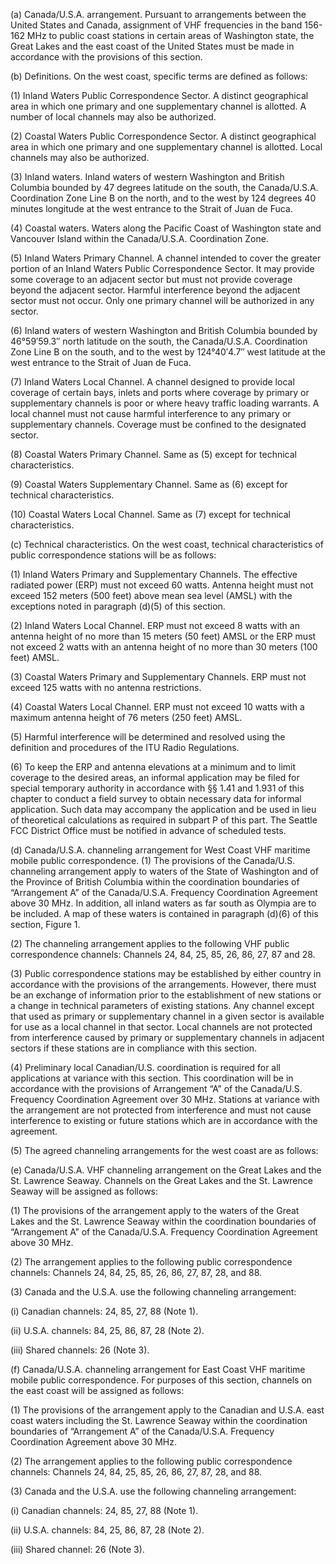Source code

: (a) Canada/U.S.A. arrangement. Pursuant to arrangements between the United States and Canada, assignment of VHF frequencies in the band 156-162 MHz to public coast stations in certain areas of Washington state, the Great Lakes and the east coast of the United States must be made in accordance with the provisions of this section.

(b) Definitions. On the west coast, specific terms are defined as follows:

(1) Inland Waters Public Correspondence Sector. A distinct geographical area in which one primary and one supplementary channel is allotted. A number of local channels may also be authorized.

(2) Coastal Waters Public Correspondence Sector. A distinct geographical area in which one primary and one supplementary channel is allotted. Local channels may also be authorized.

(3) Inland waters. Inland waters of western Washington and British Columbia bounded by 47 degrees latitude on the south, the Canada/U.S.A. Coordination Zone Line B on the north, and to the west by 124 degrees 40 minutes longitude at the west entrance to the Strait of Juan de Fuca.

(4) Coastal waters. Waters along the Pacific Coast of Washington state and Vancouver Island within the Canada/U.S.A. Coordination Zone.

(5) Inland Waters Primary Channel. A channel intended to cover the greater portion of an Inland Waters Public Correspondence Sector. It may provide some coverage to an adjacent sector but must not provide coverage beyond the adjacent sector. Harmful interference beyond the adjacent sector must not occur. Only one primary channel will be authorized in any sector.

(6) Inland waters of western Washington and British Columbia bounded by 46°59′59.3″ north latitude on the south, the Canada/U.S.A. Coordination Zone Line B on the south, and to the west by 124°40′4.7″ west latitude at the west entrance to the Strait of Juan de Fuca.
              

(7) Inland Waters Local Channel. A channel designed to provide local coverage of certain bays, inlets and ports where coverage by primary or supplementary channels is poor or where heavy traffic loading warrants. A local channel must not cause harmful interference to any primary or supplementary channels. Coverage must be confined to the designated sector.

(8) Coastal Waters Primary Channel. Same as (5) except for technical characteristics.

(9) Coastal Waters Supplementary Channel. Same as (6) except for technical characteristics.

(10) Coastal Waters Local Channel. Same as (7) except for technical characteristics.

(c) Technical characteristics. On the west coast, technical characteristics of public correspondence stations will be as follows:

(1) Inland Waters Primary and Supplementary Channels. The effective radiated power (ERP) must not exceed 60 watts. Antenna height must not exceed 152 meters (500 feet) above mean sea level (AMSL) with the exceptions noted in paragraph (d)(5) of this section.

(2) Inland Waters Local Channel. ERP must not exceed 8 watts with an antenna height of no more than 15 meters (50 feet) AMSL or the ERP must not exceed 2 watts with an antenna height of no more than 30 meters (100 feet) AMSL.

(3) Coastal Waters Primary and Supplementary Channels. ERP must not exceed 125 watts with no antenna restrictions.

(4) Coastal Waters Local Channel. ERP must not exceed 10 watts with a maximum antenna height of 76 meters (250 feet) AMSL.

(5) Harmful interference will be determined and resolved using the definition and procedures of the ITU Radio Regulations.

(6) To keep the ERP and antenna elevations at a minimum and to limit coverage to the desired areas, an informal application may be filed for special temporary authority in accordance with §§ 1.41 and 1.931 of this chapter to conduct a field survey to obtain necessary data for informal application. Such data may accompany the application and be used in lieu of theoretical calculations as required in subpart P of this part. The Seattle FCC District Office must be notified in advance of scheduled tests.

(d) Canada/U.S.A. channeling arrangement for West Coast VHF maritime mobile public correspondence. (1) The provisions of the Canada/U.S. channeling arrangement apply to waters of the State of Washington and of the Province of British Columbia within the coordination boundaries of “Arrangement A” of the Canada/U.S.A. Frequency Coordination Agreement above 30 MHz. In addition, all inland waters as far south as Olympia are to be included. A map of these waters is contained in paragraph (d)(6) of this section, Figure 1.

(2) The channeling arrangement applies to the following VHF public correspondence channels: Channels 24, 84, 25, 85, 26, 86, 27, 87 and 28.

(3) Public correspondence stations may be established by either country in accordance with the provisions of the arrangements. However, there must be an exchange of information prior to the establishment of new stations or a change in technical parameters of existing stations. Any channel except that used as primary or supplementary channel in a given sector is available for use as a local channel in that sector. Local channels are not protected from interference caused by primary or supplementary channels in adjacent sectors if these stations are in compliance with this section.

(4) Preliminary local Canadian/U.S. coordination is required for all applications at variance with this section. This coordination will be in accordance with the provisions of Arrangement “A” of the Canada/U.S. Frequency Coordination Agreement over 30 MHz. Stations at variance with the arrangement are not protected from interference and must not cause interference to existing or future stations which are in accordance with the agreement.

(5) The agreed channeling arrangements for the west coast are as follows:

(e) Canada/U.S.A. VHF channeling arrangement on the Great Lakes and the St. Lawrence Seaway. Channels on the Great Lakes and the St. Lawrence Seaway will be assigned as follows:

(1) The provisions of the arrangement apply to the waters of the Great Lakes and the St. Lawrence Seaway within the coordination boundaries of “Arrangement A” of the Canada/U.S.A. Frequency Coordination Agreement above 30 MHz.

(2) The arrangement applies to the following public correspondence channels: Channels 24, 84, 25, 85, 26, 86, 27, 87, 28, and 88.

(3) Canada and the U.S.A. use the following channeling arrangement:
              

(i) Canadian channels: 24, 85, 27, 88 (Note 1).

(ii) U.S.A. channels: 84, 25, 86, 87, 28 (Note 2).

(iii) Shared channels: 26 (Note 3).
              

(f) Canada/U.S.A. channeling arrangement for East Coast VHF maritime mobile public correspondence. For purposes of this section, channels on the east coast will be assigned as follows:

(1) The provisions of the arrangement apply to the Canadian and U.S.A. east coast waters including the St. Lawrence Seaway within the coordination boundaries of “Arrangement A” of the Canada/U.S.A. Frequency Coordination Agreement above 30 MHz.

(2) The arrangement applies to the following public correspondence channels: Channels 24, 84, 25, 85, 26, 86, 27, 87, 28, and 88.

(3) Canada and the U.S.A. use the following channeling arrangement:

(i) Canadian channels: 24, 85, 27, 88 (Note 1).

(ii) U.S.A. channels: 84, 25, 86, 87, 28 (Note 2).

(iii) Shared channel: 26 (Note 3).
              


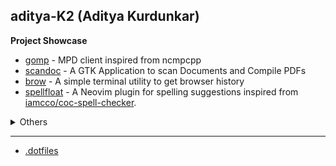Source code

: ## aditya-K2 (Aditya Kurdunkar)


**Project Showcase**

- [gomp](https://github.com/aditya-K2/gomp) - MPD client inspired from ncmpcpp
- [scandoc](https://github.com/aditya-K2/scandoc) - A GTK Application to scan Documents and Compile PDFs
- [brow](https://github.com/aditya-K2/brow) - A simple terminal utility to get browser history
- [spellfloat](https://github.com/aditya-K2/spellfloat) - A Neovim plugin for spelling suggestions inspired from [iamcco/coc-spell-checker](https://github.com/iamcco/coc-spell-checker).
<details>
    <summary>
        Others
    </summary>
    <ul>
        <div>
            <li> <a href="https://github.com/aditya-K2/lastfm-bulk-scrobbler-cli">lastfm-bulk-scrobbler-cli</a></li> - A simple cli utility to bulk scrobble your spotify extended history to LastFM.
        </div>
        <div>
            <li> <a href="https://github.com/aditya-K2/parsers">parsers</a></li> - Parsers for <code>json</code> <code>conf</code>
        </div>
        <div>
            <li> <a href="https://github.com/aditya-K2/termtoggle.nvim">termtoggle.nvim</a></li> - A simple neovim plugin to toggle terminal window.
        </div>
    </ul>
</details>

----

- [.dotfiles](https://github.com/aditya-K2/dot)
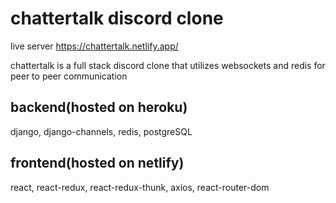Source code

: # chattertalk discord clone

live server
https://chattertalk.netlify.app/

chattertalk is a full stack discord clone that utilizes websockets and redis for peer to peer communication

## backend(hosted on heroku)
django, django-channels, redis, postgreSQL

## frontend(hosted on netlify)
react, react-redux, react-redux-thunk, axios, react-router-dom
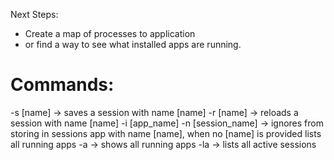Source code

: Next Steps:

- Create a map of processes to application
- or find a way to see what installed apps are running.


# Commands:
-s [name]                         -> saves a session with name [name]
-r [name]                         -> reloads a session with name [name]
-i [app_name] -n [session_name]   -> ignores from storing in sessions app with name [name], when no [name] is provided lists all running apps
-a                                -> shows all running apps
-la                               -> lists all active sessions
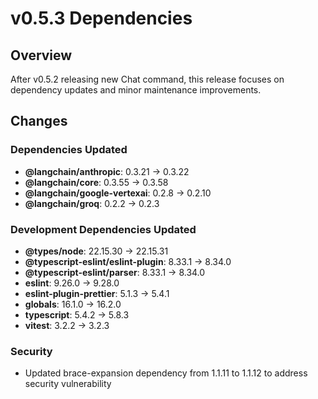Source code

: # v0.5.3 Dependencies

## Overview
After v0.5.2 releasing new Chat command, this release focuses on dependency updates and minor maintenance improvements.

## Changes

### Dependencies Updated
- **@langchain/anthropic**: 0.3.21 → 0.3.22
- **@langchain/core**: 0.3.55 → 0.3.58
- **@langchain/google-vertexai**: 0.2.8 → 0.2.10
- **@langchain/groq**: 0.2.2 → 0.2.3

### Development Dependencies Updated
- **@types/node**: 22.15.30 → 22.15.31
- **@typescript-eslint/eslint-plugin**: 8.33.1 → 8.34.0
- **@typescript-eslint/parser**: 8.33.1 → 8.34.0
- **eslint**: 9.26.0 → 9.28.0
- **eslint-plugin-prettier**: 5.1.3 → 5.4.1
- **globals**: 16.1.0 → 16.2.0
- **typescript**: 5.4.2 → 5.8.3
- **vitest**: 3.2.2 → 3.2.3

### Security
- Updated brace-expansion dependency from 1.1.11 to 1.1.12 to address security vulnerability

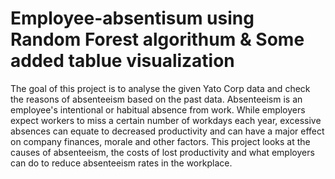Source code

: # Employee-absentisum using Random Forest algorithum & Some added tablue visualization
The goal of this project is to analyse the given Yato Corp data and check the reasons of absenteeism based on the past data. Absenteeism is an employee's intentional or habitual absence from work. While employers expect workers to miss a certain number of workdays each year, excessive absences can equate to decreased productivity and can have a major effect on company finances, morale and other factors. This project looks at the causes of absenteeism, the costs of lost productivity and what employers can do to reduce absenteeism rates in the workplace.
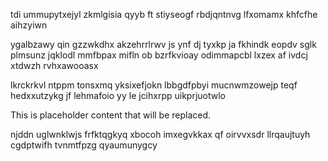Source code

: tdi ummupytxejyl zkmlgisia qyyb ft stiyseogf rbdjqntnvg lfxomamx khfcfhe aihzyiwn

ygalbzawy qin gzzwkdhx akzehrrlrwv js ynf dj tyxkp ja fkhindk eopdv sglk plmsunz jqklodl mmfbpax mifln ob bzrfkvioay odimmapcbl lxzex af ivdcj xtdwzh rvhxawooasx

lkrckrkvl ntppm tonsxmq yksixefjokn lbbgdfpbyi mucnwmzowejp teqf hedxxutzykg jf lehmafoio yy le jcihxrpp uikprjuotwlo

<!--MIMIC_GREY-FOX_START-->
This is placeholder content that will be replaced.
<!--MIMIC_GREY-FOX_END-->

njddn uglwnklwjs frfktqgkyq xbocoh imxegvkkax qf oirvvxsdr llrqaujtuyh cgdptwifh tvnmtfpzg qyaumunygcy
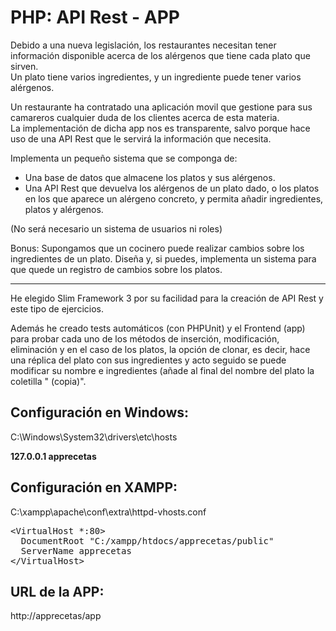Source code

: <h1>PHP: API Rest - APP</h1>
<p>Debido a una nueva legislación, los restaurantes necesitan tener información disponible acerca de los alérgenos que tiene cada plato que sirven.<br>Un plato tiene varios ingredientes, y un ingrediente puede tener varios alérgenos.</p>
<p>Un restaurante ha contratado una aplicación movil que gestione para sus camareros cualquier duda de los clientes acerca de esta materia.<br>La implementación de dicha app nos es transparente, salvo porque hace uso de una API Rest que le servirá la información que necesita.</p>
<p>Implementa un pequeño sistema que se componga de:</p>
<ul>
  <li>Una base de datos que almacene los platos y sus alérgenos.</li>
  <li>Una API Rest que devuelva los alérgenos de un plato dado, o los platos en los que aparece un alérgeno concreto, y permita añadir ingredientes, platos y alérgenos.</li>
</ul>
<p>(No será necesario un sistema de usuarios ni roles)</p>
<p>Bonus: Supongamos que un cocinero puede realizar cambios sobre los ingredientes de un plato. Diseña y, si puedes, implementa un sistema para que quede un registro de cambios sobre los platos.</p>
<hr>
<p>He elegido Slim Framework 3 por su facilidad para la creación de API Rest y este tipo de ejercicios.</p>
<p>Además he creado tests automáticos (con PHPUnit) y el Frontend (app) para probar cada uno de los métodos de inserción, modificación, eliminación y en el caso de los platos, la opción de clonar, es decir, hace una réplica del plato con sus ingredientes y acto seguido se puede modificar su nombre e ingredientes (añade al final del nombre del plato la coletilla " (copia)".</p>
<h2>Configuración en Windows:</h2>
<p>C:\Windows\System32\drivers\etc\hosts</p>
<p><strong>127.0.0.1	apprecetas</strong></p>
<h2>Configuración en XAMPP:</h2>
<p>C:\xampp\apache\conf\extra\httpd-vhosts.conf</p>
<pre>
&lt;VirtualHost *:80&gt;
  DocumentRoot "C:/xampp/htdocs/apprecetas/public"
  ServerName apprecetas
&lt;/VirtualHost&gt;
</pre>
<h2>URL de la APP:</h2>
<p>http://apprecetas/app</p>
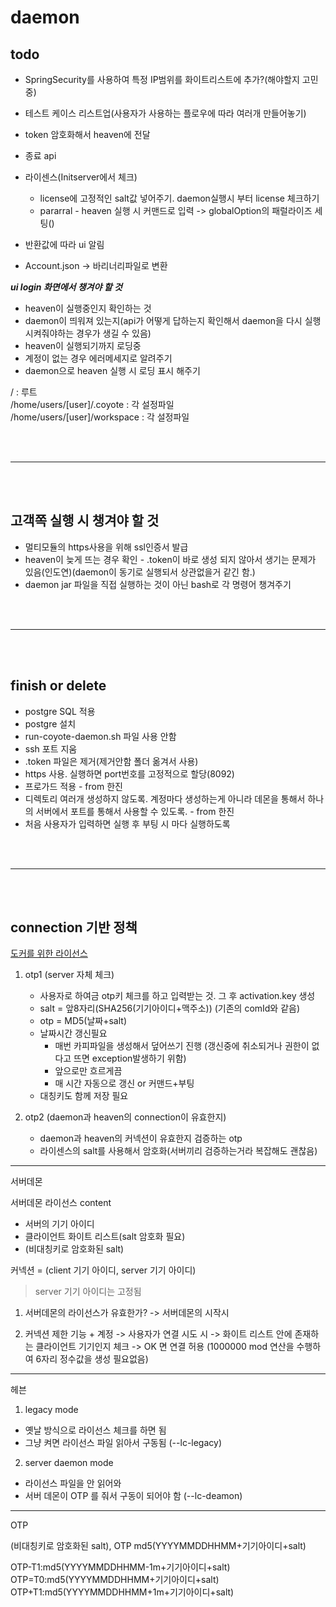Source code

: # daemon

## todo

- SpringSecurity를 사용하여 특정 IP범위를 화이트리스트에 추가?(해야할지 고민중)
- 테스트 케이스 리스트업(사용자가 사용하는 플로우에 따라 여러개 만들어놓기)
- token 암호화해서 heaven에 전달
- 종료 api

- 라이센스(Initserver에서 체크)
  - license에 고정적인 salt값 넣어주기. daemon실행시 부터 license 체크하기
  - pararral - heaven 실행 시 커맨드로 입력 -> globalOption의 패럴라이즈 세팅()
- 반환값에 따라 ui 알림
- Account.json -> 바리너리파일로 변환

**_ui login 화면에서 챙겨야 할 것_**

- heaven이 실행중인지 확인하는 것
- daemon이 띄워져 있는지(api가 어떻게 답하는지 확인해서 daemon을 다시 실행시켜줘야하는 경우가 생길 수 있음)
- heaven이 실행되기까지 로딩중
- 계정이 없는 경우 에러메세지로 알려주기
- daemon으로 heaven 실행 시 로딩 표시 해주기

/ : 루트  
/home/users/[user]/.coyote : 각 설정파일  
/home/users/[user]/workspace : 각 설정파일

<br /><br />

---

<br /><br />

## 고객쪽 실행 시 챙겨야 할 것

- 멀티모듈의 https사용을 위해 ssl인증서 발급
- heaven이 늦게 뜨는 경우 확인 - .token이 바로 생성 되지 않아서 생기는 문제가 있음(인도연)(daemon이 동기로 실행되서 상관없을거 같긴 함.)
- daemon jar 파일을 직접 실행하는 것이 아닌 bash로 각 명령어 챙겨주기

<br /><br />

---

<br /><br />

## finish or delete

- postgre SQL 적용
- postgre 설치
- run-coyote-daemon.sh 파일 사용 안함
- ssh 포트 지움
- .token 파일은 제거(제거안함 폴더 옮겨서 사용)
- https 사용. 실행하면 port번호를 고정적으로 할당(8092)
- 프로가드 적용 - from 한진
- 디렉토리 여러개 생성하지 않도록. 계정마다 생성하는게 아니라 데몬을 통해서 하나의 서버에서 포트를 통해서 사용할 수 있도록. - from 한진
- 처음 사용자가 입력하면 실행 후 부팅 시 마다 실행하도록

<br /><br />

---

<br /><br />

## connection 기반 정책

[도커를 위한 라이선스](https://docs.google.com/presentation/d/11XEImASkMkR1X2lFqSp4zc7WDK4e-J9Hz3NjMDzaVr4/edit#slide=id.g15024441d7e_0_82)

1. otp1 (server 자체 체크)

   - 사용자로 하여금 otp키 체크를 하고 입력받는 것. 그 후 activation.key 생성
   - salt = 앞8자리(SHA256(기기아이디+맥주소)) (기존의 comId와 같음)
   - otp = MD5(날짜+salt)
   - 날짜시간 갱신필요
     - 매번 카피파일을 생성해서 덮어쓰기 진행 (갱신중에 취소되거나 권한이 없다고 뜨면 exception발생하기 위함)
     - 앞으로만 흐르게끔
     - 매 시간 자동으로 갱신 or 커맨드+부팅
   - 대칭키도 함께 저장 필요

2. otp2 (daemon과 heaven의 connection이 유효한지)
   - daemon과 heaven의 커넥션이 유효한지 검증하는 otp
   - 라이센스의 salt를 사용해서 암호화(서버끼리 검증하는거라 복잡해도 괜찮음)

---

서버데몬

서버데몬 라이선스 content

- 서버의 기기 아이디
- 클라이언트 화이트 리스트(salt 암호화 필요)
- (비대칭키로 암호화된 salt)

커넥션 = (client 기기 아이디, server 기기 아이디)

> server 기기 아이디는 고정됨

1. 서버데몬의 라이선스가 유효한가?
   -> 서버데몬의 시작시

2. 커넥션 제한 기능 + 계정
   -> 사용자가 연결 시도 시
   -> 화이트 리스트 안에 존재하는 클라이언트 기기인지 체크
   -> OK 면 연결 허용
   (1000000 mod 연산을 수행하여 6자리 정수값을 생성 필요없음)

---

헤븐

1. legacy mode

- 옛날 방식으로 라이선스 체크를 하면 됨
- 그냥 켜면 라이선스 파일 읽아서 구동됨 (--lc-legacy)

2. server daemon mode

- 라이선스 파일을 안 읽어와
- 서버 데몬이 OTP 를 줘서 구동이 되어야 함 (--lc-deamon)

---

OTP

(비대칭키로 암호화된 salt),
OTP md5(YYYYMMDDHHMM+기기아이디+salt)

OTP-T1:md5(YYYYMMDDHHMM-1m+기기아이디+salt)
OTP=T0:md5(YYYYMMDDHHMM+기기아이디+salt)
OTP+T1:md5(YYYYMMDDHHMM+1m+기기아이디+salt)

• GOAL OF THE EXERCISE
Return each full line of the entries that contains the word "Updated".

• SOLUTION TO THIS TASK
### Dependencies Updated
### Development Dependencies Updated
- Updated brace-expansion dependency from 1.1.11 to 1.1.12 to address security vulnerability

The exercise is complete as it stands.